Fahrzeug-Kennzeichnung: Die blaue Plakette bleibt ein Traum

Verkehrsminister Dobrindt setzt sich durch: Es gibt keine Fahrverbote für Diesel mit zu hohem Stickoxidausstoß. Das ärgert nicht nur Umweltschützer.

Ein Hinweisschild auf die Umweltzone in der Innenstadt von Hannover

In vielen deutschen Städten werden die EU-Grenzwerte für Luftschadstoffe überschritten Foto: dpa

BERLIN taz | In Osnabrück hatte man sich schon auf die Blaue Plakette gefreut. Denn die Stadt leidet unter einer hohen Konzentration von Stickoxiden (NOx) in der Luft. Mit der geplanten neuen Kennzeichnung von Fahrzeugen, die weniger als 80 Milligramm NOx ausstoßen, hätte sie alle anderen Autos verbannen dürfen.

Doch die Plakette ist „auf Eis gelegt“, wie Umweltstaatssekretär Jochen Flasbarth jetzt bestätigen musste. Das ärgert nicht nur Umweltschützer – in Osnabrück fühlt man sich blockiert. „Die Blaue Plakette würde unsere Probleme fast komplett lösen“, hatte Detlef Gerdts, Leiter des Bereichs Umwelt und Klimaschutz der Stadt, mehrfach erklärt, auch wenn sogar Busse der Stadtwerke nachgerüstet werden müssten: „Verschärfte Regelungen sind alternativlos.“

NOx gehören neben Feinstaub und Ozon zu den gefährlichsten Luftschadstoffen. In zu hoher Konzentration belasten sie die Atemwege und verschlimmern Asthmasymptome. Auch bei Nichtasthmatikern, insbesondere Kindern, können sie Anfälle auslösen. Auch Herz- und Kreislauferkrankungen sind mögliche Folgen. In Ballungsgebieten ist der Straßenverkehr die Hauptquelle, vor allem Dieselautos stoßen NOx aus.

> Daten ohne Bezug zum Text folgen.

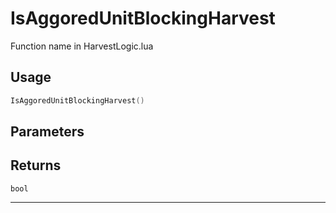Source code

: # IsAggoredUnitBlockingHarvest
Function name in HarvestLogic.lua
## Usage
```lua
IsAggoredUnitBlockingHarvest()
```
## Parameters

## Returns
`bool`

---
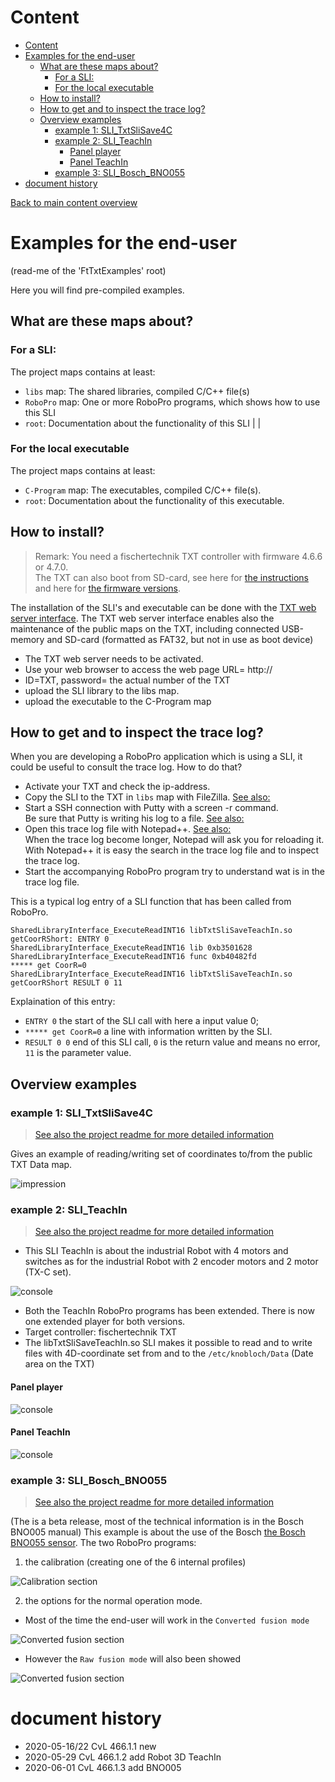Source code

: 
# Content
<!-- TOC depthFrom:1 depthTo:6 withLinks:1 updateOnSave:1 orderedList:0 -->

- [Content](#content)
- [Examples for the end-user](#examples-for-the-end-user)
	- [What are these maps about?](#what-are-these-maps-about)
		- [For a SLI:](#for-a-sli)
		- [For the local executable](#for-the-local-executable)
	- [How to install?](#how-to-install)
	- [How to get and to inspect the trace log?<a id="howtracelog"></a>](#how-to-get-and-to-inspect-the-trace-loga-idhowtraceloga)
	- [Overview examples](#overview-examples)
		- [example 1: SLI_TxtSliSave4C](#example-1-slitxtslisave4c)
		- [example 2: SLI_TeachIn](#example-2-sliteachin)
			- [Panel player](#panel-player)
			- [Panel TeachIn](#panel-teachin)
		- [example 3: SLI_Bosch_BNO055](#example-3-sliboschbno055)
- [document history](#document-history)

<!-- /TOC -->
[Back to main content overview](https://github.com/fischertechnik/txt_demo_ROBOPro_SLI/blob/master/README.md#overview)
# Examples for the end-user
(read-me of the 'FtTxtExamples' root)

Here you will find pre-compiled examples.
## What are these maps about?
### For a SLI:
The project maps contains at least:
- `libs` map: The shared libraries, compiled C/C++ file(s) 
- `RoboPro` map: One or more RoboPro programs, which shows how to use this SLI
- `root`: Documentation about the functionality of this SLI  |   |  

### For the local executable
The project maps contains at least:
- `C-Program` map: The executables, compiled C/C++ file(s).
- `root`:  Documentation about the functionality of this executable.

## How to install?
> Remark: You need a fischertechnik TXT controller with firmware 4.6.6 or 4.7.0.<br/>
The TXT can also boot from SD-card, see here for [the instructions](https://www.fischertechnik.de/-/media/fischertechnik/fite/service/downloads/robotics/txt-controller/documents/txt_-firmware_microsd.ashx) and here for [the firmware versions](https://github.com/fischertechnik/FT-TXT/releases).<br/>

The installation of the SLI's and executable can be done with the [TXT web server interface](../HowToUseTxtWeb.md).
The TXT web server interface enables also the maintenance of the public maps on the TXT, including connected USB-memory and SD-card (formatted as FAT32, but not in use as boot device)
- The TXT web server needs to be activated.
- Use your web browser to access the web page
URL= http://<ip-addres of the TXT>
- ID=TXT, password= the actual number of the TXT
- upload the SLI library to the libs map.
- upload the executable to the C-Program map

## How to get and to inspect the trace log?<a id="howtracelog"></a> 
When you are developing a RoboPro application which is using a SLI, it could be useful to consult the trace log.
How to do that?
- Activate your TXT and check the ip-address.
- Copy the SLI to the TXT in `libs` map with FileZilla. [See also:](https://github.com/fischertechnik/txt_demo_ROBOPro_SLI/blob/master/WhichToolsYouNeed.md#filezillasetup) 
- Start a SSH connection with Putty with a screen -r command.<br/>
  Be sure that Putty is writing his log to a file. [See also:](https://github.com/fischertechnik/txt_demo_ROBOPro_SLI/blob/master/WhichToolsYouNeed.md#puttysetup)
- Open this trace log file with Notepad++. [See also:](https://github.com/fischertechnik/txt_demo_ROBOPro_SLI/blob/master/WhichToolsYouNeed.md#notepad)<br/>
  When the trace log become longer, Notepad will ask you for reloading it.<br/>
  With Notepad++ it is easy the search in the trace log file and to inspect the trace log.
- Start the accompanying RoboPro program try to understand wat is in the trace log file.<br/>

This is a typical log entry of a SLI function that has been called from RoboPro.<br/>
```
SharedLibraryInterface_ExecuteReadINT16 libTxtSliSaveTeachIn.so getCoorRShort: ENTRY 0
SharedLibraryInterface_ExecuteReadINT16 lib 0xb3501628
SharedLibraryInterface_ExecuteReadINT16 func 0xb40482fd
***** get CoorR=0
SharedLibraryInterface_ExecuteReadINT16 libTxtSliSaveTeachIn.so getCoorRShort RESULT 0 11 
 ```
Explaination of this entry:<br/>
- `ENTRY 0`  the start of the SLI call with here a input value 0;
- `***** get CoorR=0` a line with information written by the SLI. 
- `RESULT 0 0` end of this SLI call, `0` is the return value and means no error, `11` is the parameter value.
   

## Overview examples
### example 1: SLI_TxtSliSave4C

> [See also the project readme for more detailed information](./SLI_TxtSliSave4C/README.md)

Gives an example of reading/writing set of coordinates to/from the public TXT Data map.

![impression](./SLI_TxtSliSave4C/docs/rb(1.3_f01).png)

### example 2: SLI_TeachIn

> [See also the project readme for more detailed information](./SLI_TeachIn/README.md)

- This SLI TeachIn is about the industrial Robot with 4 motors and switches as for the industrial Robot with 2 encoder motors and 2 motor (TX-C set).

![console](./SLI_TeachIn/docs/DSC_4652.JPG)

- Both the TeachIn RoboPro programs has been extended.
  There is now one extended player for both versions.
- Target controller: fischertechnik TXT
- The libTxtSliSaveTeachIn.so SLI makes it possible to read and to write files with  4D-coordinate set from and to the `/etc/knobloch/Data` (Date area on the TXT)

#### Panel player
![console](./SLI_TeachIn/docs/player(panel_02).png)

#### Panel TeachIn
![console](./SLI_TeachIn/docs/TeachIn(panel_02).png)


### example 3: SLI_Bosch_BNO055

> [See also the project readme for more detailed information](./SLI_Bosch_BNO055/README.md)
 
(The is a beta release, most of the technical information is in the Bosch BNO005 manual)
This example is about the use of the Bosch [the  Bosch BNO055 sensor](https://www.bosch-sensortec.com/bst/products/all_products/bno055). 
The two RoboPro programs:
1. the calibration (creating one of the 6 internal profiles)

![Calibration section](./SLI_Bosch_BNO055/docs/I2C_DeviceInit2.PNG)

2. the options for the normal operation mode.
- Most of the time the end-user will work in the `Converted fusion mode`

![Converted fusion section](./SLI_Bosch_BNO055/docs/I2C_ConvertedFusionTests.PNG)

- However the  `Raw fusion mode` will also been showed

![Converted fusion section](./SLI_Bosch_BNO055/docs/I2C_RawFusionTests.PNG)
 


# document history 
- 2020-05-16/22 CvL 466.1.1 new
- 2020-05-29 CvL 466.1.2 add Robot 3D TeachIn
- 2020-06-01 CvL 466.1.3 add BNO005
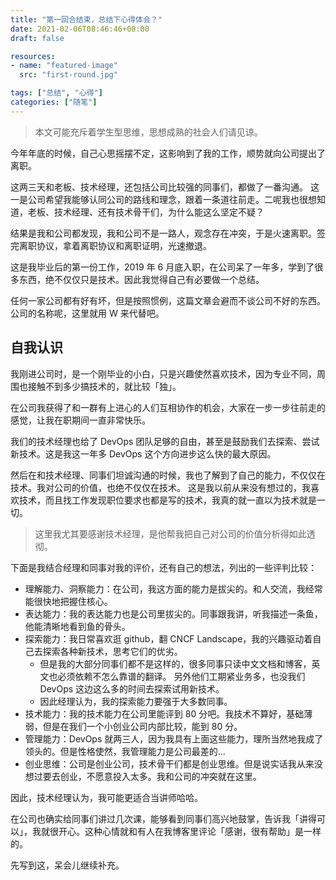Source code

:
 ```yaml
---
title: "第一回合结束，总结下心得体会？"
date: 2021-02-06T08:46:46+08:00
draft: false

resources:
- name: "featured-image"
  src: "first-round.jpg"

tags: ["总结", "心得"]
categories: ["随笔"]
---
```


>本文可能充斥着学生型思维，思想成熟的社会人们请见谅。

今年年底的时候，自己心思摇摆不定，这影响到了我的工作，顺势就向公司提出了离职。

这两三天和老板、技术经理，还包括公司比较强的同事们，都做了一番沟通。
这一是公司希望我能够认同公司的路线和理念，跟着一条道往前走。二呢我也很想知道，老板、技术经理、还有技术骨干们，为什么能这么坚定不疑？

结果是我和公司都发现，我和公司不是一路人，观念存在冲突，于是火速离职。签完离职协议，拿着离职协议和离职证明，光速撤退。

这是我毕业后的第一份工作，2019 年 6 月底入职，在公司呆了一年多，学到了很多东西，绝不仅仅只是技术。因此我觉得自己有必要做一个总结。

任何一家公司都有好有坏，但是按照惯例，这篇文章会避而不谈公司不好的东西。公司的名称呢，这里就用 W 来代替吧。


## 自我认识

我刚进公司时，是一个刚毕业的小白，只是兴趣使然喜欢技术，因为专业不同，周围也接触不到多少搞技术的，就比较「独」。

在公司我获得了和一群有上进心的人们互相协作的机会，大家在一步一步往前走的感觉，让我在职期间一直非常快乐。

我们的技术经理也给了 DevOps 团队足够的自由，甚至是鼓励我们去探索、尝试新技术。这是我这一年多 DevOps 这个方向进步这么快的最大原因。

然后在和技术经理、同事们坦诚沟通的时候，我也了解到了自己的能力，不仅仅在技术。我对公司的价值，也绝不仅仅在技术。
这是我以前从来没有想过的，我喜欢技术，而且找工作发现职位要求也都是写的技术，我真的就一直以为技术就是一切。

>这里我尤其要感谢技术经理，是他帮我把自己对公司的价值分析得如此透彻。

下面是我结合经理和同事对我的评价，还有自己的想法，列出的一些评判比较：

- 理解能力、洞察能力：在公司，我这方面的能力是拔尖的。和人交流，我经常能很快地把握住核心。
- 表达能力：我的表达能力也是公司里拔尖的。同事跟我讲，听我描述一条鱼，他能清晰地看到鱼的骨头。
- 探索能力：我日常喜欢逛 github，翻 CNCF Landscape，我的兴趣驱动着自己去探索各种新技术，思考它们的优劣。 
  - 但是我的大部分同事们都不是这样的，很多同事只读中文文档和博客，英文也必须依赖不怎么靠谱的翻译。
    另外他们工期紧业务多，也没我们 DevOps 这边这么多的时间去探索试用新技术。
  - 因此经理认为，我的探索能力要强于大多数同事。
- 技术能力：我的技术能力在公司里能评到 80 分吧。我技术不算好，基础薄弱，但是在我们一个小创业公司内部比较，能到 80 分。
- 管理能力：DevOps 就两三人，因为我具有上面这些能力，理所当然地我成了领头的。但是性格使然，我管理能力是公司最差的...
- 创业思维：公司是创业公司，技术骨干们都是创业思维。但是说实话我从来没想过要去创业，不愿意投入太多。我和公司的冲突就在这里。

因此，技术经理认为，我可能更适合当讲师哈哈。

在公司也确实给同事们讲过几次课，能够看到同事们高兴地鼓掌，告诉我「讲得可以」，我就很开心。这种心情就和有人在我博客里评论「感谢，很有帮助」是一样的。


先写到这，呆会儿继续补充。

Obwohl das bekannt ist, werden die EU-Grenzwerte in vielen deutschen Städten immer wieder überschritten – ein Grund dafür ist, dass ein Großteil der Diesel im Alltag mehr NOx ausstößt, als die Hersteller offiziell angeben. Die EU hat deshalb ein Vertragsverletzungsverfahren gegen die Bundesregierung eingeleitet.

Dobrindt opponierte gegen Hendricks Pläne

Im April hatte die Umweltministerkonferenz von Bund und Ländern die Koalition deshalb aufgefordert, noch 2016 ein Regelwerk für eine Blaue Plakette zu erstellen. Diese sollten nur Fahrzeuge erhalten, die die Euro-6-Norm von weniger als 80 Milligramm NOx erfüllen, die seit September 2015 gilt. Laut Kraftfahrtbundesamt tut das derzeit nur ein Bruchteil der bundesweit 14,5 Millionen Dieselfahrzeuge. Bundesverkehrsminister Alexander Dobrindt (CSU) opponierte jedoch – ganz im Sinne der Automobilhersteller – vehement gegen die Pläne von Hendricks.

Mit Erfolg: Nun soll die Verkehrsministerkonferenz bis zum Herbst Alternativvorschläge ausarbeiten. „Wenn es ums Auto geht, kann die Lobby in Deutschland offenbar weiterhin alle Gesetze außer Kraft setzen“, kommentierte Greenpeace-Verkehrsexperte Andree Böhling.